**DIRECTIONS:** Reproduce nothing but the closing run of lines: the line with "R code for creation" and each line that follows it to the end of the data.

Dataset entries
********
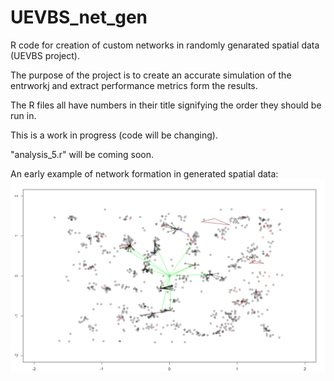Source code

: # UEVBS_net_gen
R code for creation of custom networks in randomly genarated spatial data (UEVBS project).

The purpose of the project is to create an accurate simulation of the entrworkj and extract performance metrics form the results.

The R files all have numbers in their title signifying the order they should be run in.

This is a work in progress (code will be changing).

"analysis_5.r" will be coming soon.

An early example of network formation in generated spatial data:
![alt text](https://github.com/OrestisN/UEVBS_net_gen/blob/main/early_example.PNG?raw=true)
********
**COMPLETED TASK:**
R code for creation of custom networks in randomly genarated spatial data (UEVBS project).

The purpose of the project is to create an accurate simulation of the entrworkj and extract performance metrics form the results.

The R files all have numbers in their title signifying the order they should be run in.

This is a work in progress (code will be changing).

"analysis_5.r" will be coming soon.

An early example of network formation in generated spatial data:
![alt text](https://github.com/OrestisN/UEVBS_net_gen/blob/main/early_example.PNG?raw=true)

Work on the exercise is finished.